* About this task
Scan the listing below. Copy each line that contains "tripleClicks".

* Entries supplied

+ + +

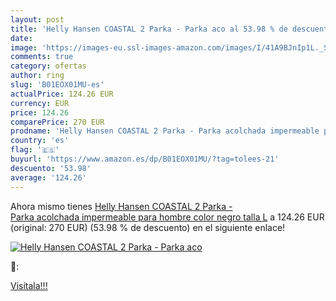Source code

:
 ```yaml
---
layout: post
title: 'Helly Hansen COASTAL 2 Parka - Parka aco al 53.98 % de descuento'
date: 
image: 'https://images-eu.ssl-images-amazon.com/images/I/41A9BJnIp1L._SL200_.jpg'
comments: true
category: ofertas
author: ring
slug: 'B01EOX01MU-es'
actualPrice: 124.26 EUR
currency: EUR
price: 124.26
comparePrice: 270 EUR
prodname: 'Helly Hansen COASTAL 2 Parka - Parka acolchada impermeable para hombre  color negro  talla L'
country: 'es'
flag: '🇪🇸'
buyurl: 'https://www.amazon.es/dp/B01EOX01MU/?tag=tolees-21'
descuento: '53.98'
average: '124.26'
---
```


Ahora mismo tienes [Helly Hansen COASTAL 2 Parka - Parka acolchada impermeable para hombre  color negro  talla L](https://www.amazon.es/dp/B01EOX01MU/?tag=tolees-21) a 124.26 EUR (original: 270 EUR) (53.98 %  de descuento) en el siguiente enlace!

[![Helly Hansen COASTAL 2 Parka - Parka aco](https://images-eu.ssl-images-amazon.com/images/I/41A9BJnIp1L._SL200_.jpg)](https://www.amazon.es/dp/B01EOX01MU/?tag=tolees-21)

🔎:


[Visítala!!!](https://www.amazon.es/dp/B01EOX01MU/?tag=tolees-21)
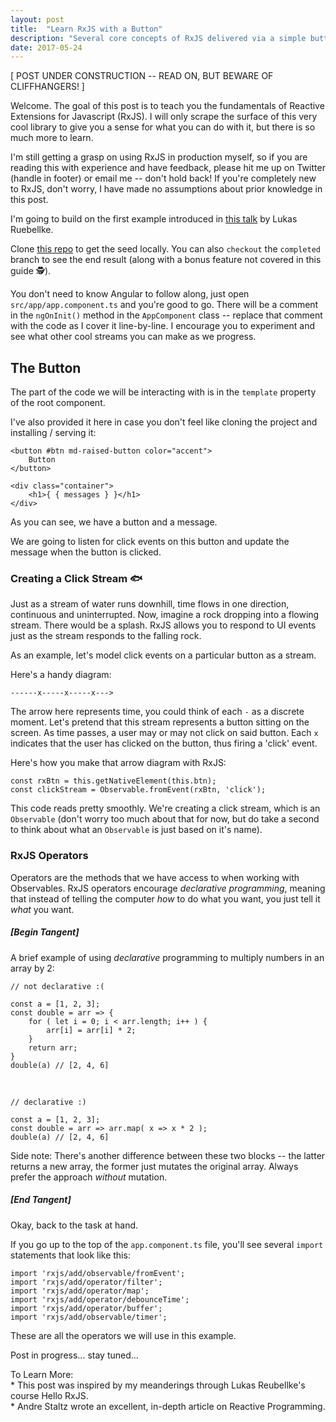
 ```yaml
---
layout: post
title:  "Learn RxJS with a Button"
description: "Several core concepts of RxJS delivered via a simple button."
date: 2017-05-24
---
```

[ POST UNDER CONSTRUCTION -- READ ON, BUT BEWARE OF CLIFFHANGERS! ]

Welcome. The goal of this post is to teach you the fundamentals of Reactive Extensions for Javascript (RxJS). I will only scrape the surface of this very cool library to give you a sense for what you can do with it, but there is so much more to learn. 

I'm still getting a grasp on using RxJS in production myself, so if you are reading this with experience and have feedback, please hit me up on Twitter (handle in footer) or email me -- don't hold back! If you're completely new to RxJS, don't worry, I have made no assumptions about prior knowledge in this post. 

I'm going to build on the first example introduced in [this talk](https://www.youtube.com/watch?v=5CTL7aqSvJU) by Lukas Ruebellke.

Clone [this repo](https://github.com/vincecampanale/learn-rxjs-with-a-button) to get the seed locally. You can also `checkout` the `completed` branch to see the end result (along with a bonus feature not covered in this guide 🕵️). 

You don't need to know Angular to follow along, just open `src/app/app.component.ts` and you're good to go. There will be a comment in the `ngOnInit()` method in the `AppComponent` class -- replace that comment with the code as I cover it line-by-line. I encourage you to experiment and see what other cool streams you can make as we progress. 


<h2>The Button</h2> 

The part of the code we will be interacting with is in the `template` property of the root component.

I've also provided it here in case you don't feel like cloning the project and installing / serving it: 

    <button #btn md-raised-button color="accent">
        Button
    </button>
    
    <div class="container">
        <h1>{ { messages } }</h1>
    </div>


As you can see, we have a button and a message.  

We are going to listen for click events on this button and update the message when the button is clicked. 

### Creating a Click Stream 🐟

Just as a stream of water runs downhill, time flows in one direction, continuous and uninterrupted. Now, imagine a rock dropping into a flowing stream. There would be a splash. RxJS allows you to respond to UI events just as the stream responds to the falling rock. 

As an example, let's model click events on a particular button as a stream. 

Here's a handy diagram:  
```
------x-----x-----x--->
```
The arrow here represents time, you could think of each `-` as a discrete moment. Let's pretend that this stream represents a button sitting on the screen. As time passes, a user may or may not click on said button. Each `x` indicates that the user has clicked on the button, thus firing a 'click' event. 

Here's how you make that arrow diagram with RxJS:

    const rxBtn = this.getNativeElement(this.btn);
    const clickStream = Observable.fromEvent(rxBtn, 'click');

This code reads pretty smoothly. We're creating a click stream, which is an `Observable` (don't worry too much about that for now, but do take a second to think about what an `Observable` is just based on it's name).

### RxJS Operators

Operators are the methods that we have access to when working with Observables. RxJS operators encourage *declarative programming*, meaning that instead of telling the computer *how* to do what you want, you just tell it *what* you want.

##### [Begin Tangent]

A brief example of using *declarative* programming to multiply numbers in an array by 2: 

    // not declarative :( 

    const a = [1, 2, 3];
    const double = arr => {
        for ( let i = 0; i < arr.length; i++ ) {
            arr[i] = arr[i] * 2;
        }
        return arr; 
    }
    double(a) // [2, 4, 6]

<br />

    // declarative :) 

    const a = [1, 2, 3];
    const double = arr => arr.map( x => x * 2 );
    double(a) // [2, 4, 6]

Side note: There's another difference between these two blocks -- the latter returns a new array, the former just mutates the original array. Always prefer the approach *without* mutation. 

##### [End Tangent]

Okay, back to the task at hand. 

If you go up to the top of the `app.component.ts` file, you'll see several `import` statements that look like this: 

    import 'rxjs/add/observable/fromEvent';
    import 'rxjs/add/operator/filter';
    import 'rxjs/add/operator/map';
    import 'rxjs/add/operator/debounceTime';
    import 'rxjs/add/operator/buffer';
    import 'rxjs/add/observable/timer';

These are all the operators we will use in this example. 



Post in progress... stay tuned...
<!--
    let clickStream = Observable.fromEvent(this.getNativeElement(this.btn), 'click');

    let streamLength = clickStream
      .filter(event => !event.shiftKey)
      .buffer( clickStream.debounceTime(250) )
      .map( list => list.length );

    let singleClicks = streamLength
      .filter ( x => x === 1 );
    singleClicks.subscribe(event => this.message = "Clicked!");
    let doubleClicks = streamLength.filter ( x => x === 2 );
    doubleClicks.subscribe(event => this.message = "Double Clicked!!");
    let tripleClicks = streamLength.filter( x => x === 3 );
    tripleClicks.subscribe(event => this.message = "TRIPLE Clicked!!!");



    const shiftKey = clickStream
      .filter( event => event.shiftKey )
      .map( event => '~ Shift Clicked ~' );

    shiftKey.subscribe( message => this.message = message );
-->

To Learn More:  
    * This post was inspired by my meanderings through Lukas Reubellke's course Hello RxJS.  
    * Andre Staltz wrote an excellent, in-depth article on Reactive Programming.
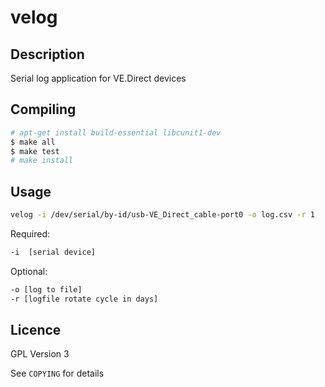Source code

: # velog

## Description

Serial log application for VE.Direct devices

## Compiling

```bash
# apt-get install build-essential libcunit1-dev
$ make all
$ make test
# make install
```

## Usage

```bash
velog -i /dev/serial/by-id/usb-VE_Direct_cable-port0 -o log.csv -r 1
```

Required:

```bash
-i  [serial device]
```

Optional:

```bash
-o [log to file]
-r [logfile rotate cycle in days]
```

## Licence

GPL Version 3

See `COPYING` for details
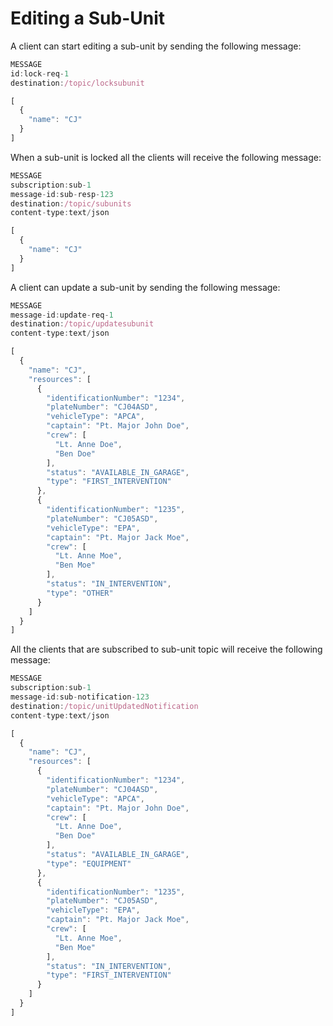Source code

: # Editing a Sub-Unit

A client can start editing a sub-unit by sending the following message:

``` javascript
MESSAGE
id:lock-req-1
destination:/topic/locksubunit

[
  {
    "name": "CJ"
  }
]
```

When a sub-unit is locked all the clients will receive the following message:
``` javascript
MESSAGE
subscription:sub-1
message-id:sub-resp-123
destination:/topic/subunits
content-type:text/json

[
  {
    "name": "CJ"
  }
]
```


A client can update a sub-unit by sending the following message:
``` javascript
MESSAGE
message-id:update-req-1
destination:/topic/updatesubunit
content-type:text/json

[
  {
    "name": "CJ",
    "resources": [
      {
        "identificationNumber": "1234",
        "plateNumber": "CJ04ASD",
        "vehicleType": "APCA",
        "captain": "Pt. Major John Doe",
        "crew": [
          "Lt. Anne Doe",
          "Ben Doe"
        ],
        "status": "AVAILABLE_IN_GARAGE",
        "type": "FIRST_INTERVENTION"
      },
      {
        "identificationNumber": "1235",
        "plateNumber": "CJ05ASD",
        "vehicleType": "EPA",
        "captain": "Pt. Major Jack Moe",
        "crew": [
          "Lt. Anne Moe",
          "Ben Moe"
        ],
        "status": "IN_INTERVENTION",
        "type": "OTHER"
      }
    ]
  }
]
```

All the clients that are subscribed to sub-unit topic will receive the following message:
``` javascript
MESSAGE
subscription:sub-1
message-id:sub-notification-123
destination:/topic/unitUpdatedNotification
content-type:text/json

[
  {
    "name": "CJ",
    "resources": [
      {
        "identificationNumber": "1234",
        "plateNumber": "CJ04ASD",
        "vehicleType": "APCA",
        "captain": "Pt. Major John Doe",
        "crew": [
          "Lt. Anne Doe",
          "Ben Doe"
        ],
        "status": "AVAILABLE_IN_GARAGE",
        "type": "EQUIPMENT"
      },
      {
        "identificationNumber": "1235",
        "plateNumber": "CJ05ASD",
        "vehicleType": "EPA",
        "captain": "Pt. Major Jack Moe",
        "crew": [
          "Lt. Anne Moe",
          "Ben Moe"
        ],
        "status": "IN_INTERVENTION",
        "type": "FIRST_INTERVENTION"
      }
    ]
  }
]
```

+ + +

* Output
    let tripleClicks = streamLength.filter( x => x === 3 );
    tripleClicks.subscribe(event => this.message = "TRIPLE Clicked!!!");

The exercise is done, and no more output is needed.